Assignment: Give only the number of lines in these records that include "객체들이".

Dataset entries:
____________________

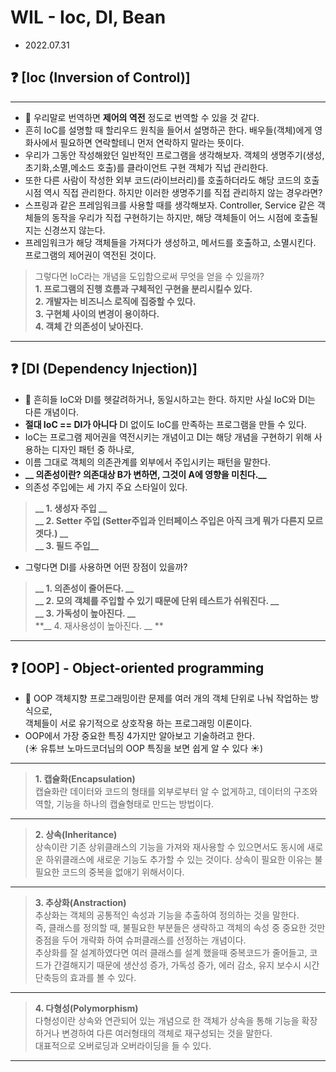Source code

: 
# WIL - Ioc, DI, Bean
- 2022.07.31

## ❓ [Ioc (Inversion of Control)]
-----
- 📌 우리말로 번역하면 __제어의 역전__ 정도로 번역할 수 있을 것 같다.<br>
- 흔히 IoC를 설명할 때 할리우드 원칙을 들어서 설명하곤 한다. 배우들(객체)에게 영화사에서 필요하면 연락할테니 먼저 연락하지 말라는 뜻이다.<br>
- 우리가 그동안 작성해왔던 일반적인 프로그램을 생각해보자. 객체의 생명주기(생성,초기화,소멸,메소드 호출)를 클라이언트 구현 객체가 직넙 관리한다.<br>
- 또한 다른 사람이 작성한 외부 코드(라이브러리)를 호출하더라도 해당 코드의 호출 시점 역시 직접 관리한다. 하지만 이러한 생명주기를 직접 관리하지 않는 경우라면?<br>
- 스프링과 같은 프레임워크를 사용할 때를 생각해보자. Controller, Service 같은 객체들의 동작을 우리가 직접 구현하기는 하지만, 해당 객체들이 어느 시점에 호출될 지는 신경쓰지 않는다.<br>
- 프레임워크가 해당 객체들을 가져다가 생성하고, 메서드를 호출하고, 소멸시킨다. 프로그램의 제어권이 역전된 것이다.<br>
> 그렇다면 IoC라는 개념을 도입함으로써 무엇을 얻을 수 있을까?<br>
> **__1. 프로그램의 진행 흐름과 구체적인 구현을 분리시킬수 있다.__**<br>
> **__2. 개발자는 비즈니스 로직에 집중할 수 있다.__**<br>
> **__3. 구현체 사이의 변경이 용이하다.__**<br>
> **__4. 객체 간 의존성이 낮아진다.__**<br>

------

## ❓ [DI (Dependency Injection)] 
- 📌 흔히들 IoC와 DI를 헷갈려하거나, 동일시하고는 한다. 하지만 사실 IoC와 DI는 다른 개념이다.<br>
- __절대 IoC == DI가 아니다__ DI 없이도 IoC를 만족하는 프로그램을 만들 수 있다.<br>
- IoC는 프로그램 제어권을 역전시키는 개념이고 DI는 해당 개념을 구현하기 위해 사용하는 디자인 패턴 중 하나로,<br>
- 이름 그대로 객체의 의존관계를 외부에서 주입시키는 패턴을 말한다.<br>
- **__ 의존성이란? 의존대상 B가 변하면, 그것이 A에 영향을 미친다.__**<br>
- 의존성 주입에는 세 가지 주요 스타일이 있다. <br>
> **__ 1. 생성자 주입 __**<br>
> **__ 2. Setter 주입 (Setter주입과 인터페이스 주입은 아직 크게 뭐가 다른지 모르겟다.) __**<br> 
> **__ 3. 필드 주입__**<br>
- 그렇다면 DI를 사용하면 어떤 장점이 있을까?<br>
> **__ 1. 의존성이 줄어든다. __**<br>
> **__ 2. 모의 객체를 주입할 수 있기 때문에 단위 테스트가 쉬워진다. __**<br>
> **__ 3. 가독성이 높아진다. __**<br>
> **__ 4. 재사용성이 높아진다. __ **<br>

------

## ❓ [OOP] - Object-oriented programming
- 📌 OOP 객체지향 프로그래밍이란 문제를 여러 개의 객체 단위로 나눠 작업하는 방식으로, <br> 객체들이 서로 유기적으로 상호작용 하는 프로그래밍 이론이다.
- OOP에서 가장 중요한 특징 4가지만 알아보고 기술하려고 한다. <br> (:sunny: 유튜브 노마드코더님의 OOP 특징을 보면 쉽게 알 수 있다 :sunny:)
-----
> **__1. 캡슐화(Encapsulation)__** <br> 캡슐화란 데이터와 코드의 형태를 외부로부터 알 수 없게하고, 데이터의 구조와 역할, 기능을 하나의 캡슐형태로 만드는 방법이다. <br>
-----
> **__2. 상속(Inheritance)__** <br> 상속이란 기존 상위클래스의 기능을 가져와 재사용할 수 있으면서도 동시에 새로운 하위클래스에 새로운 기능도 추가할 수 있는 것이다. 상속이 필요한 이유는 불필요한 코드의 중복을 없애기 위해서이다.
-----
> **__3. 추상화(Anstraction)__** <br> 추상화는 객체의 공통적인 속성과 기능을 추출하여 정의하는 것을 말한다. <br> 즉, 클래스를 정의할 때, 불필요한 부분들은 생략하고 객체의 속성 중 중요한 것만 중점을 두어 개략화 하여 슈퍼클래스를 선정하는 개념이다. <br> 추상화를 잘 설계하였다면 여러 클래스를 설계 했을때 중복코드가 줄어들고, 코드가 간결해지기 때문에 생산성 증가, 가독성 증가, 에러 감소, 유지 보수시 시간 단축등의 효과를 볼 수 있다.
-----
> **__4. 다형성(Polymorphism)__** <br> 다형성이란 상속와 연관되어 있는 개념으로 한 객체가 상속을 통해 기능을 확장하거나 변경하여 다른 여러형태의 객체로 재구성되는 것을 말한다. <br> 대표적으로 오버로딩과 오버라이딩을 들 수 있다.

------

____________________

Written solution: 2